§ Exercise:
Your answer must consist of exactly the lines below, starting with the line with "- Avoid network" and going on through the line with "- Test behavior, not", and nothing else.

§ Data:
════════

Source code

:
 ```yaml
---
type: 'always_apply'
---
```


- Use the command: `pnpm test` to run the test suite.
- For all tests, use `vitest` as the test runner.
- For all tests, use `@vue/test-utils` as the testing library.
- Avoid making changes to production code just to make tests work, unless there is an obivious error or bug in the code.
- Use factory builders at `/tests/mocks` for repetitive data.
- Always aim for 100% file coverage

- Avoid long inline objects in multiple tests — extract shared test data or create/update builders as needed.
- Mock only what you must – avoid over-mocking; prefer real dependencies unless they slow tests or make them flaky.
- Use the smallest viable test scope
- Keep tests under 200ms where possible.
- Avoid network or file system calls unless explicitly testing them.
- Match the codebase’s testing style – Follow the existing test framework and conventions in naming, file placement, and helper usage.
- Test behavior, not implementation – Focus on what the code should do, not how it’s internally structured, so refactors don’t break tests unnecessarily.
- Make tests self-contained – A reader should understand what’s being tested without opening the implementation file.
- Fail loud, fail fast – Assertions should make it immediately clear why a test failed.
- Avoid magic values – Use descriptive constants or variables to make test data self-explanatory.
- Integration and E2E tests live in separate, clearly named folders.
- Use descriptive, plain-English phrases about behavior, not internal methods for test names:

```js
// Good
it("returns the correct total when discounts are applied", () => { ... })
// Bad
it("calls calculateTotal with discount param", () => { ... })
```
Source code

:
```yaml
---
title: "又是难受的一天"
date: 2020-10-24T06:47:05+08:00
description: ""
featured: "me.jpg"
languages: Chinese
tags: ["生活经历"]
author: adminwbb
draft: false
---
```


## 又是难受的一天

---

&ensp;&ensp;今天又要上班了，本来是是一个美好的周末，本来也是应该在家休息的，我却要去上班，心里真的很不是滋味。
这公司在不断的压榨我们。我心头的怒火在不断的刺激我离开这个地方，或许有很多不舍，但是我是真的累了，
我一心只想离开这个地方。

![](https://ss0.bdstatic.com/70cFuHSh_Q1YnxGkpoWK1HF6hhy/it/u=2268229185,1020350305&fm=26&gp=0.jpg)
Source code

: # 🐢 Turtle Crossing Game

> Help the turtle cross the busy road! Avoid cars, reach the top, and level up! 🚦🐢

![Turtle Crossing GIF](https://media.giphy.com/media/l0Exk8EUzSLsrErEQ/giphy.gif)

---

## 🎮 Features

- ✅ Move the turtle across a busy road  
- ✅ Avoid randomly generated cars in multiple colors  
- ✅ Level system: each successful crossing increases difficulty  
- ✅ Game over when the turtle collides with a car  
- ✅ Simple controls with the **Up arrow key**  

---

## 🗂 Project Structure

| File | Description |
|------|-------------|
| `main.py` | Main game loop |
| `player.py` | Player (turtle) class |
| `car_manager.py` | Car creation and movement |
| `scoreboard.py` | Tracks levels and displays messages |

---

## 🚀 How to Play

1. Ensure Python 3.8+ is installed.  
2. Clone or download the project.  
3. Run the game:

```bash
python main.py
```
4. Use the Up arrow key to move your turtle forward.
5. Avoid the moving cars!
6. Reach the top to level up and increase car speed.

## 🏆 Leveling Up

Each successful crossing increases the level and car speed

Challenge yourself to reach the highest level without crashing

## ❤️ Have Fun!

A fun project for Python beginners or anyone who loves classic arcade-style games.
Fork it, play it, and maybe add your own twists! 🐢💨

════════

§ Exercise solution:
- Avoid network or file system calls unless explicitly testing them.
- Match the codebase’s testing style – Follow the existing test framework and conventions in naming, file placement, and helper usage.
- Test behavior, not implementation – Focus on what the code should do, not how it’s internally structured, so refactors don’t break tests unnecessarily.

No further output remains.